捨てたものではない
読み方:すてたものではない
「捨てたものではない」の意味
役に立たない、価値がないと見限るほどではなく、まだ十分な価値や見込みがあるという意味です。
初めはあまり期待していなかったものを改めて評価し、「思ったよりよい」「まだ可能性がある」と認める響きを伴うことがあります。
「捨てたものではない」の語源・由来
役に立たないものなら捨ててしまってよい、という考えを否定した表現に由来します。
「捨てる」を、単に物を廃棄することではなく、価値がないものとして見限る意味で用い、「捨てたものではない」と否定することで、評価すべき価値が残っていることを示すようになりました。
「〜ものではない」には、好ましくない内容の動詞を受け、そのように否定的に見るべきではないという判断を示す使い方があります。
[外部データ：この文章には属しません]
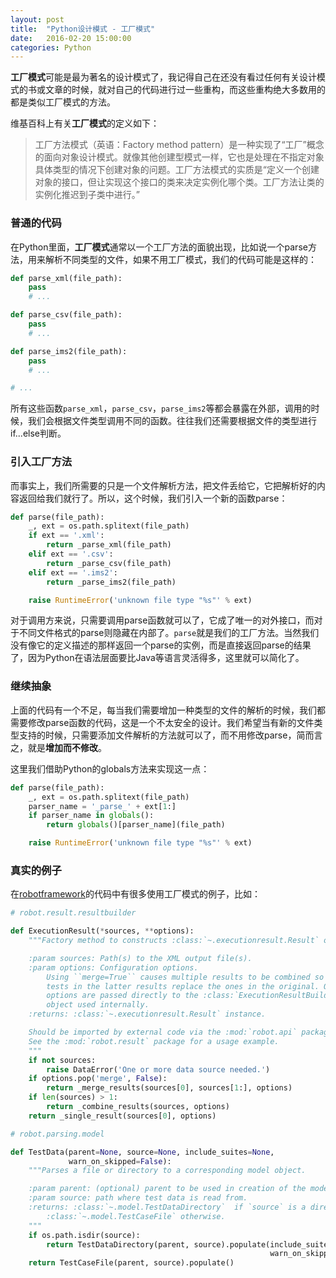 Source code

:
 ```yaml
---
layout: post
title:  "Python设计模式 - 工厂模式"
date:   2016-02-20 15:00:00
categories: Python
---
```

**工厂模式**可能是最为著名的设计模式了，我记得自己在还没有看过任何有关设计模式的书或文章的时候，就对自己的代码进行过一些重构，而这些重构绝大多数用的都是类似工厂模式的方法。

维基百科上有关**工厂模式**的定义如下：

>工厂方法模式（英语：Factory method pattern）是一种实现了“工厂”概念的面向对象设计模式。就像其他创建型模式一样，它也是处理在不指定对象具体类型的情况下创建对象的问题。工厂方法模式的实质是“定义一个创建对象的接口，但让实现这个接口的类来决定实例化哪个类。工厂方法让类的实例化推迟到子类中进行。”

### 普通的代码

在Python里面，**工厂模式**通常以一个工厂方法的面貌出现，比如说一个parse方法，用来解析不同类型的文件，如果不用工厂模式，我们的代码可能是这样的：

```python
def parse_xml(file_path):
    pass
    # ...

def parse_csv(file_path):
    pass
    # ...

def parse_ims2(file_path):
    pass
    # ...

# ...
```

所有这些函数`parse_xml`，`parse_csv`，`parse_ims2`等都会暴露在外部，调用的时候，我们会根据文件类型调用不同的函数。往往我们还需要根据文件的类型进行if...else判断。

### 引入工厂方法

而事实上，我们所需要的只是一个文件解析方法，把文件丢给它，它把解析好的内容返回给我们就行了。所以，这个时候，我们引入一个新的函数parse：

```python
def parse(file_path):
    _, ext = os.path.splitext(file_path)
    if ext == '.xml':
        return _parse_xml(file_path)
    elif ext == '.csv':
        return _parse_csv(file_path)
    elif ext == '.ims2':
        return _parse_ims2(file_path)

    raise RuntimeError('unknown file type "%s"' % ext)
```

对于调用方来说，只需要调用parse函数就可以了，它成了唯一的对外接口，而对于不同文件格式的parse则隐藏在内部了。`parse`就是我们的工厂方法。当然我们没有像它的定义描述的那样返回一个parse的实例，而是直接返回parse的结果了，因为Python在语法层面要比Java等语言灵活得多，这里就可以简化了。

### 继续抽象

上面的代码有一个不足，每当我们需要增加一种类型的文件的解析的时候，我们都需要修改parse函数的代码，这是一个不太安全的设计。我们希望当有新的文件类型支持的时候，只需要添加文件解析的方法就可以了，而不用修改parse，简而言之，就是**增加而不修改**。

这里我们借助Python的globals方法来实现这一点：

```python
def parse(file_path):
    _, ext = os.path.splitext(file_path)
    parser_name = '_parse_' + ext[1:]
    if parser_name in globals():
        return globals()[parser_name](file_path)

    raise RuntimeError('unknown file type "%s"' % ext)
```

### 真实的例子

在[robotframework](https://github.com/robotframework/robotframework)的代码中有很多使用工厂模式的例子，比如：

```python
# robot.result.resultbuilder

def ExecutionResult(*sources, **options):
    """Factory method to constructs :class:`~.executionresult.Result` objects.

    :param sources: Path(s) to the XML output file(s).
    :param options: Configuration options.
        Using ``merge=True`` causes multiple results to be combined so that
        tests in the latter results replace the ones in the original. Other
        options are passed directly to the :class:`ExecutionResultBuilder`
        object used internally.
    :returns: :class:`~.executionresult.Result` instance.

    Should be imported by external code via the :mod:`robot.api` package.
    See the :mod:`robot.result` package for a usage example.
    """
    if not sources:
        raise DataError('One or more data source needed.')
    if options.pop('merge', False):
        return _merge_results(sources[0], sources[1:], options)
    if len(sources) > 1:
        return _combine_results(sources, options)
    return _single_result(sources[0], options)

# robot.parsing.model

def TestData(parent=None, source=None, include_suites=None,
             warn_on_skipped=False):
    """Parses a file or directory to a corresponding model object.

    :param parent: (optional) parent to be used in creation of the model object.
    :param source: path where test data is read from.
    :returns: :class:`~.model.TestDataDirectory`  if `source` is a directory,
        :class:`~.model.TestCaseFile` otherwise.
    """
    if os.path.isdir(source):
        return TestDataDirectory(parent, source).populate(include_suites,
                                                          warn_on_skipped)
    return TestCaseFile(parent, source).populate()
```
「捨てたものではない」も、この使い方が慣用的に定着した表現です。
「捨てたものではない」の使い方
次のような型がよく使われます。
- 「〜は捨てたものではない」
「は」の前に、評価する物事や能力などを置きます。「この店の味は捨てたものではない」「彼の文章力は捨てたものではない」などの形です。 - 「〜も捨てたものではない」
「も」を使うと、低く見ていた対象について意外な価値を認める言い方になりやすくなります。「中古品も捨てたものではない」「昔の道具も捨てたものではない」などと使います。 - 「まだまだ捨てたものではない」
「まだまだ」を添え、価値や力が十分残っていることを強調します。「この機械もまだまだ捨てたものではない」「世の中もまだまだ捨てたものではない」などの形です。 - 「まんざら捨てたものではない」
「まんざら」を添えると、全面的に悪いとはいえず、むしろ評価できるという含みが出ます。「この味もまんざら捨てたものではない」「彼の案もまんざら捨てたものではない」などと使います。
会話では「捨てたものじゃない」「捨てたもんじゃない」というくだけた形も使われます。
「捨てたものではない」の例文
- 予選では苦戦したが、終盤の追い上げを見ると、このチームも捨てたものではない。
- 十年前のノートパソコンでも、文章を書く程度なら性能は捨てたものではない。
- 旅先で見知らぬ人に何度も助けられ、世の中もまだまだ捨てたものではないと思った。
「捨てたものではない」の類似表現
満更でもない(まんざらでもない)
「満更でもない」は、まったくだめというわけではなく、必ずしも悪くない、場合によってはかなりよいという評価に使えます。
「捨てたものではない」は、見限るほど価値がないわけではないという判断を表しやすいのに対し、「満更でもない」は物事の出来や結果のほか、本人が内心では嫌がっていない様子などにも使えます。
「満更でもない顔をする」とはいえますが、「捨てたものではない顔をする」とは通常いいません。
見込みがある(みこみがある)
「見込みがある」は、これから成長したり成功したりする可能性がある人や物事について使う表現です。
「捨てたものではない」は将来性だけでなく、古い物の性能や料理の味など、すでに備わっている価値を見直す場合にも使えます。
「捨てたものではない」の古い用例
『精選版 日本国語大辞典』には、若月紫蘭『東京年中行事』(1911年)から「海を控へての景色は万更捨てたものではない」という記述が収録されています。
景色を全面的に悪いものとは評価しない言い方で、現在の「捨てたものではない」とほぼ同じ使われ方です。
この記述では「まんざら」が「万更」と表記され、「捨てたものではない」と組み合わされています。
少なくとも明治時代末期には、現在につながる比喩的な表現が用いられていました。
参考文献・出典
- 新村出編『広辞苑』第七版、岩波書店、2018年。
- 米川明彦・大谷伊都子編『日本語慣用句辞典』東京堂出版、2005年、「捨てたものではない」項。
- 小学館国語辞典編集部編『精選版 日本国語大辞典』小学館、2005~2006年、「ものだ」項。
- 松村明監修『大辞泉』第二版、小学館、2012年、「捨てたものではない」項。
- 集英社辞典編集部編『ルーツでなるほど慣用句辞典』集英社、1991年、「捨てたものではない」項。